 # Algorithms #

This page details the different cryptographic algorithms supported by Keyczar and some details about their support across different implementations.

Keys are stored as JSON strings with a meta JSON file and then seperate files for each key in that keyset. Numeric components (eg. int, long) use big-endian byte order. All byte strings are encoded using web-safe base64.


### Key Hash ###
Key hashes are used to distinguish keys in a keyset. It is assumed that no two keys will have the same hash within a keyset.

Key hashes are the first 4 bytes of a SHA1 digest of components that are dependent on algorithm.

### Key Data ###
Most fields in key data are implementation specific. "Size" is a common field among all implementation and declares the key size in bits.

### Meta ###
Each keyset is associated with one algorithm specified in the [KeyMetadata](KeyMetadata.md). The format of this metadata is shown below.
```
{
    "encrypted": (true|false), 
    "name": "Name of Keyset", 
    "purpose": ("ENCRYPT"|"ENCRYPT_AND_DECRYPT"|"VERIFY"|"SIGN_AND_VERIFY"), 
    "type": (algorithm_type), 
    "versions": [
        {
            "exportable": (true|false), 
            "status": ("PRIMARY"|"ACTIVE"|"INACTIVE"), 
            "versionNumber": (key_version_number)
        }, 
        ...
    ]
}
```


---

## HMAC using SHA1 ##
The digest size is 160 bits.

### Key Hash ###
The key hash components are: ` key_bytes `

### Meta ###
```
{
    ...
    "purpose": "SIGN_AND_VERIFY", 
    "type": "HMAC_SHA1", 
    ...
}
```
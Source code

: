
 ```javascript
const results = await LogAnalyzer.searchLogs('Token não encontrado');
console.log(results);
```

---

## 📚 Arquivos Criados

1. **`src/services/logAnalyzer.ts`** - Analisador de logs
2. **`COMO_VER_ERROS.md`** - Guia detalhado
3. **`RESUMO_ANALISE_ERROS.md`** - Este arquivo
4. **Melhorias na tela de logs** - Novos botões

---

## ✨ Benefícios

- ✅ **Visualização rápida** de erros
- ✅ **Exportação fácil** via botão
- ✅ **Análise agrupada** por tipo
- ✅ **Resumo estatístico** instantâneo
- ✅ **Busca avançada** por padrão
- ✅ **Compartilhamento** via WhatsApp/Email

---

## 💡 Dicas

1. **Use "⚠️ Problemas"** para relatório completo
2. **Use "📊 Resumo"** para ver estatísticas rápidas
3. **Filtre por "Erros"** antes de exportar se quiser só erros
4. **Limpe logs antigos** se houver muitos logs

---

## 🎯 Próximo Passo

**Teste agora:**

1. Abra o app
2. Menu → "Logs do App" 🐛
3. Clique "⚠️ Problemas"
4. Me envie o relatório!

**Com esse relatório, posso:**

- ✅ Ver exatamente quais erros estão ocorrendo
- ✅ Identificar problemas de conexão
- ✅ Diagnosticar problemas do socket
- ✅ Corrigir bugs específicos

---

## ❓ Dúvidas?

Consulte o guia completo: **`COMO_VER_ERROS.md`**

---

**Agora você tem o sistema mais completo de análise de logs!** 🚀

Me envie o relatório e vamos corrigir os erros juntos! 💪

───

### Task brief
Look through the entries above and find each line where the word "digest" occurs; copy those lines.

### Solution
Key hashes are the first 4 bytes of a SHA1 digest of components that are dependent on algorithm.
The digest size is 160 bits.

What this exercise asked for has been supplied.